"Joke" z okladki Agory jest starszy niz ustawa przewiduje. nie popisali sie.
Ale wkurwia mnie ile w naszym kraju jest narzekajacych marud. Pewnie 2/3 narodu nie moze sie doczekac, az bedzie euro i dostaniemy w dupe. Wtedy ich jakis przymulone zmutowane ego bedzie zadowolone! Normalnie Polska to swiatowa stolica placzkow.
Ogladam mecze naszej reprezy od huhhu i jeszcze troche. Poza wyjatkami, zawsze bylismy mocnym sredniakiem, majacym przeblyski. Byly slabe mecze, byly mecze dziwne (5:0 ze Slowacja u Siebie, 1:4 w rewanzu i rzucanie koszulek na ziemie przez kadrowiczow). Byly mecze cudowne np. 3:2 z Norwegia na wyjezdzie gdzie nasz bramkarz aby obronic sytuacje wybil sobie bark!!!! i przez to jego kariera leglaw gruzach. zrobil to swiadomie, bo ten mecz praktycznie dawal nam awans w 2002). Czy z "ostatnich" 2:1 z Portugalia, gdzie gralismy LEPIEJ niz uwczesna 3cia druzyna swiata. Wszystkie linie zmiazdzyly, tam moglo byc z 5:0 dla Polski. A teraz rosnie nam Lewandowski, na ktorym przez 2 lata masa osob wieszala psy, ja sie na forach klocilem, ze bedzie z niego mega snajper. I co? Ale lepiej pierdzielic smuty. Jak sie nie trafi,to sie znajdzie inna rzezc i na nia bedzie wrzucac smuty.

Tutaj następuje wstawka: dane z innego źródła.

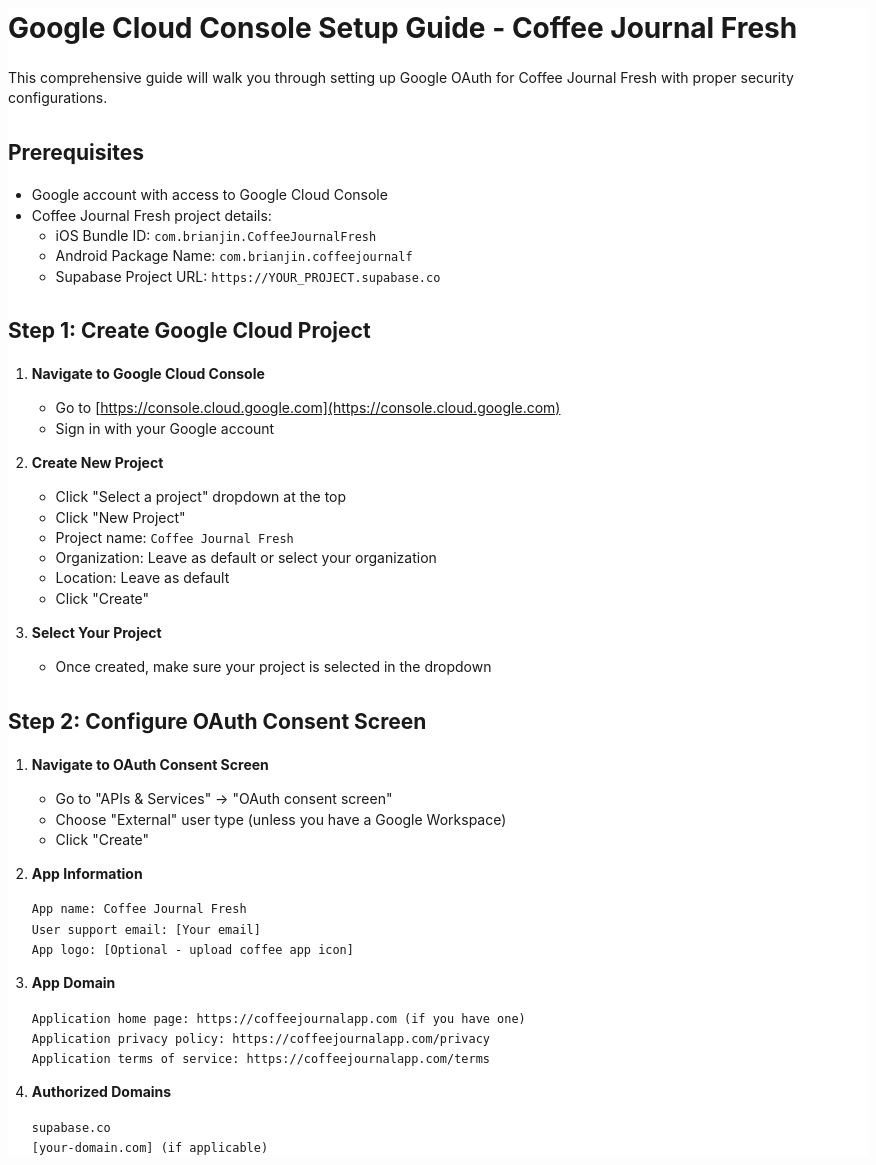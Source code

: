# Google Cloud Console Setup Guide - Coffee Journal Fresh

This comprehensive guide will walk you through setting up Google OAuth for Coffee Journal Fresh with proper security configurations.

## Prerequisites

- Google account with access to Google Cloud Console
- Coffee Journal Fresh project details:
  - iOS Bundle ID: `com.brianjin.CoffeeJournalFresh`
  - Android Package Name: `com.brianjin.coffeejournalf`
  - Supabase Project URL: `https://YOUR_PROJECT.supabase.co`

## Step 1: Create Google Cloud Project

1. **Navigate to Google Cloud Console**
   - Go to [https://console.cloud.google.com](https://console.cloud.google.com)
   - Sign in with your Google account

2. **Create New Project**
   - Click "Select a project" dropdown at the top
   - Click "New Project"
   - Project name: `Coffee Journal Fresh`
   - Organization: Leave as default or select your organization
   - Location: Leave as default
   - Click "Create"

3. **Select Your Project**
   - Once created, make sure your project is selected in the dropdown

## Step 2: Configure OAuth Consent Screen

1. **Navigate to OAuth Consent Screen**
   - Go to "APIs & Services" → "OAuth consent screen"
   - Choose "External" user type (unless you have a Google Workspace)
   - Click "Create"

2. **App Information**
   ```
   App name: Coffee Journal Fresh
   User support email: [Your email]
   App logo: [Optional - upload coffee app icon]
   ```

3. **App Domain**
   ```
   Application home page: https://coffeejournalapp.com (if you have one)
   Application privacy policy: https://coffeejournalapp.com/privacy
   Application terms of service: https://coffeejournalapp.com/terms
   ```

4. **Authorized Domains**
   ```
   supabase.co
   [your-domain.com] (if applicable)
   ```

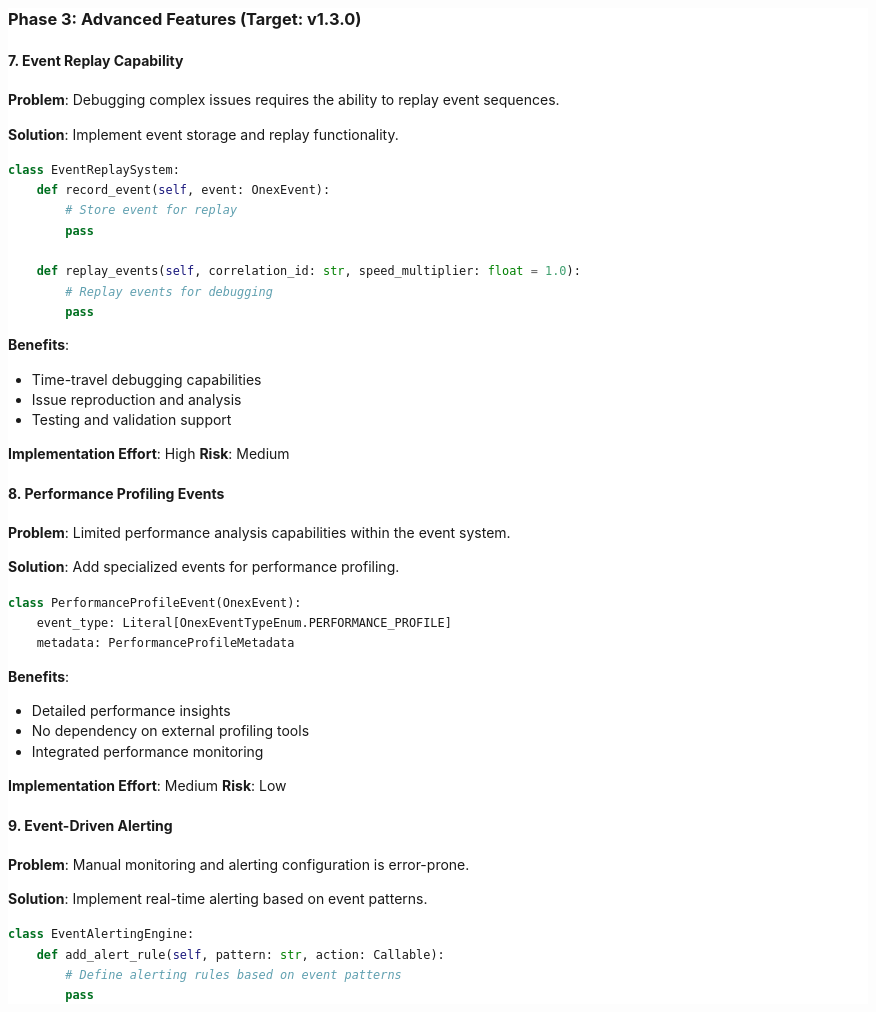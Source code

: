 ### Phase 3: Advanced Features (Target: v1.3.0)

#### 7. Event Replay Capability

**Problem**: Debugging complex issues requires the ability to replay event sequences.

**Solution**: Implement event storage and replay functionality.

```python
class EventReplaySystem:
    def record_event(self, event: OnexEvent):
        # Store event for replay
        pass
    
    def replay_events(self, correlation_id: str, speed_multiplier: float = 1.0):
        # Replay events for debugging
        pass
```

**Benefits**:
- Time-travel debugging capabilities
- Issue reproduction and analysis
- Testing and validation support

**Implementation Effort**: High
**Risk**: Medium

#### 8. Performance Profiling Events

**Problem**: Limited performance analysis capabilities within the event system.

**Solution**: Add specialized events for performance profiling.

```python
class PerformanceProfileEvent(OnexEvent):
    event_type: Literal[OnexEventTypeEnum.PERFORMANCE_PROFILE]
    metadata: PerformanceProfileMetadata
```

**Benefits**:
- Detailed performance insights
- No dependency on external profiling tools
- Integrated performance monitoring

**Implementation Effort**: Medium
**Risk**: Low

#### 9. Event-Driven Alerting

**Problem**: Manual monitoring and alerting configuration is error-prone.

**Solution**: Implement real-time alerting based on event patterns.

```python
class EventAlertingEngine:
    def add_alert_rule(self, pattern: str, action: Callable):
        # Define alerting rules based on event patterns
        pass
```
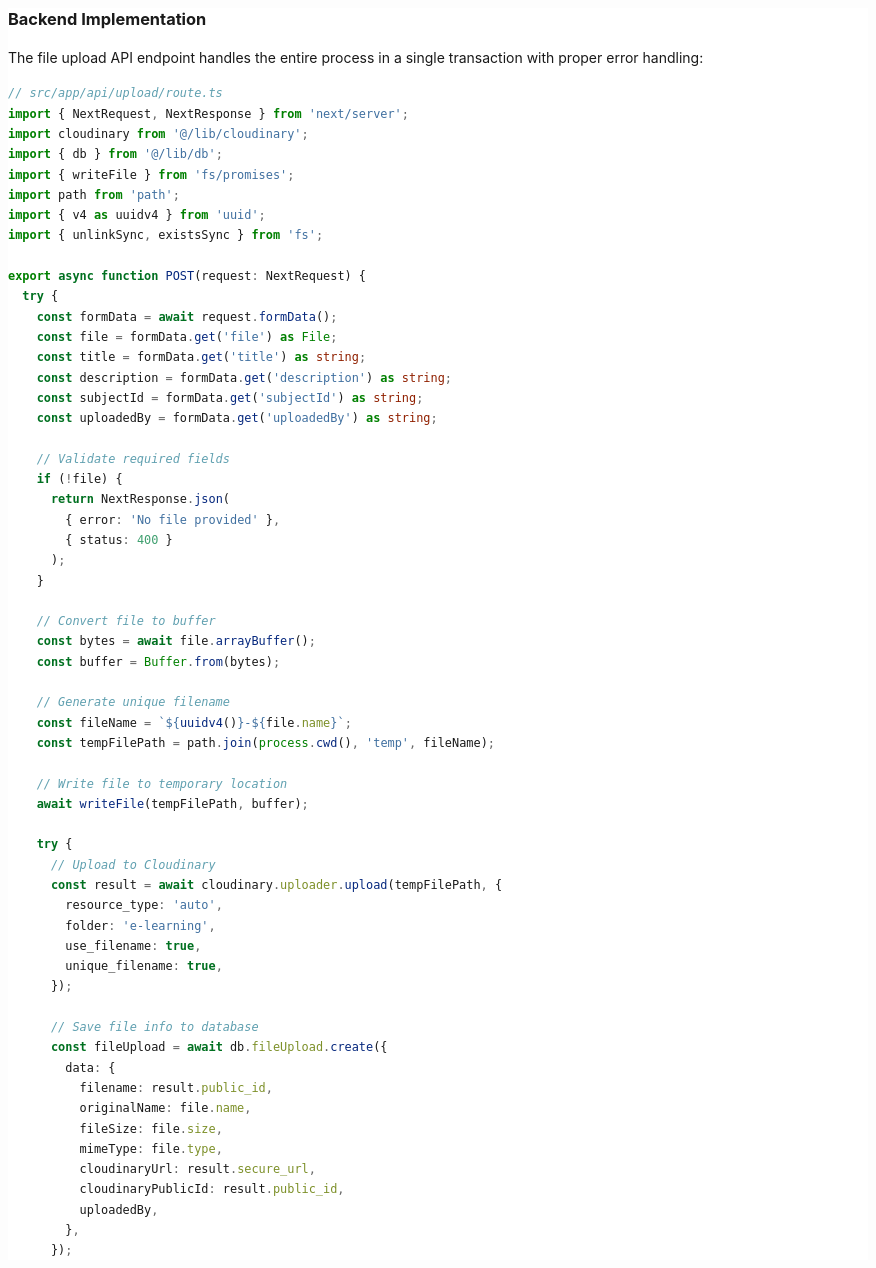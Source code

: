 ### Backend Implementation

The file upload API endpoint handles the entire process in a single transaction with proper error handling:

```typescript
// src/app/api/upload/route.ts
import { NextRequest, NextResponse } from 'next/server';
import cloudinary from '@/lib/cloudinary';
import { db } from '@/lib/db';
import { writeFile } from 'fs/promises';
import path from 'path';
import { v4 as uuidv4 } from 'uuid';
import { unlinkSync, existsSync } from 'fs';

export async function POST(request: NextRequest) {
  try {
    const formData = await request.formData();
    const file = formData.get('file') as File;
    const title = formData.get('title') as string;
    const description = formData.get('description') as string;
    const subjectId = formData.get('subjectId') as string;
    const uploadedBy = formData.get('uploadedBy') as string;

    // Validate required fields
    if (!file) {
      return NextResponse.json(
        { error: 'No file provided' },
        { status: 400 }
      );
    }

    // Convert file to buffer
    const bytes = await file.arrayBuffer();
    const buffer = Buffer.from(bytes);

    // Generate unique filename
    const fileName = `${uuidv4()}-${file.name}`;
    const tempFilePath = path.join(process.cwd(), 'temp', fileName);

    // Write file to temporary location
    await writeFile(tempFilePath, buffer);

    try {
      // Upload to Cloudinary
      const result = await cloudinary.uploader.upload(tempFilePath, {
        resource_type: 'auto',
        folder: 'e-learning',
        use_filename: true,
        unique_filename: true,
      });

      // Save file info to database
      const fileUpload = await db.fileUpload.create({
        data: {
          filename: result.public_id,
          originalName: file.name,
          fileSize: file.size,
          mimeType: file.type,
          cloudinaryUrl: result.secure_url,
          cloudinaryPublicId: result.public_id,
          uploadedBy,
        },
      });
```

No ale "kibice", ktorzy maja zerowe pojecie najwiecej zawsze szczekaja, jaka to chujowa jest nasza pilka. Jest tak ajak zawsze - mocno srednia. No ale idealna okazja, aby ponarzekac, pobudowac swoje ego. U nas wszyscy sa mistrzami we wszystkim.